• **Dataset content**
....................
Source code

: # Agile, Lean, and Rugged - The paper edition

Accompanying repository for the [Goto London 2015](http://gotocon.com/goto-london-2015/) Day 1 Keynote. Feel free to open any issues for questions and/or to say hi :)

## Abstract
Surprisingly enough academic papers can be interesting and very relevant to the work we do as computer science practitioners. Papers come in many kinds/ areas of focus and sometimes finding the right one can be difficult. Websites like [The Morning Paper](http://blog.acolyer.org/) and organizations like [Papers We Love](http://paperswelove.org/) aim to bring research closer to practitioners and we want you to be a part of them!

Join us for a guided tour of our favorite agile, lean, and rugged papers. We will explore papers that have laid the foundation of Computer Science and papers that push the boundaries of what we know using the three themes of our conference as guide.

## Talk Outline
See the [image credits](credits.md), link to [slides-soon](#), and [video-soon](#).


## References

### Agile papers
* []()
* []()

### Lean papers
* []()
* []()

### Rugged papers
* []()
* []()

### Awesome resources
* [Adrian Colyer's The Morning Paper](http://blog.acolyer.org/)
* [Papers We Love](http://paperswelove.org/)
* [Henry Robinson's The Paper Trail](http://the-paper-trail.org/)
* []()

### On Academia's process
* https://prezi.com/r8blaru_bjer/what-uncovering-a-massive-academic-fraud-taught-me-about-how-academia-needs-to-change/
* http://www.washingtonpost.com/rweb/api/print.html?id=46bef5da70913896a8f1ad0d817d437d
....................
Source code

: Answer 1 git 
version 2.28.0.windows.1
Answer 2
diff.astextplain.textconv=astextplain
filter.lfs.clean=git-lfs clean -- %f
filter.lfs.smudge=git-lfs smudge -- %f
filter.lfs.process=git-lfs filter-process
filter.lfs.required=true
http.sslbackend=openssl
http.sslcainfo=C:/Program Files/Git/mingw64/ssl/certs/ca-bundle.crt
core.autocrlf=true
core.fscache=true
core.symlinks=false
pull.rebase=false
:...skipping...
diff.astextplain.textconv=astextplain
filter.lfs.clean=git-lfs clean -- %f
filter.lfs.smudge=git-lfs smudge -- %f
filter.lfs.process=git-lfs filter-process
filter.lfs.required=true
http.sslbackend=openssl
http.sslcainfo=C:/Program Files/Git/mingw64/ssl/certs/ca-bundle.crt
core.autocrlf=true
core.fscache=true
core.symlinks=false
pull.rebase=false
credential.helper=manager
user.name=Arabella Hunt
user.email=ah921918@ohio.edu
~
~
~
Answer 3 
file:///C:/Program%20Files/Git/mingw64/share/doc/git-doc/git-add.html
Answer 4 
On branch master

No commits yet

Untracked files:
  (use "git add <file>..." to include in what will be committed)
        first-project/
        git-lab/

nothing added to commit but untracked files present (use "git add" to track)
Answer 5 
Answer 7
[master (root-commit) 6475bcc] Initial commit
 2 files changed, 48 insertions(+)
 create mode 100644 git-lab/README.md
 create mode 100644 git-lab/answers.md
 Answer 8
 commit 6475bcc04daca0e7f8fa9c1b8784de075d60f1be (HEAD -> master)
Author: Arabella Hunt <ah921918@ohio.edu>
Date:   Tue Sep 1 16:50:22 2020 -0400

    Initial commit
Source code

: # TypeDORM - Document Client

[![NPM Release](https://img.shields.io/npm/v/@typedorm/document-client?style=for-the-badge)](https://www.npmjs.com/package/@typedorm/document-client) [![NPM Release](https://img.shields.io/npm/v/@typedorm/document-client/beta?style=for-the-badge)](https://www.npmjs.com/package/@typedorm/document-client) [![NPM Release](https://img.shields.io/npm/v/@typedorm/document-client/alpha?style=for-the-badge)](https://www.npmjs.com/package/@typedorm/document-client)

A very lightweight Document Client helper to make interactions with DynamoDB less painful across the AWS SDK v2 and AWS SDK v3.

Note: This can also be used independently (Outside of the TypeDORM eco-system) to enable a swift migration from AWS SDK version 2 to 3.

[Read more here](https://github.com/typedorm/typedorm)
....................
• **Exercise prompt**
Looking back over the listing, work out how many lines include the string "master". Write only that number.

• **Answer below**
3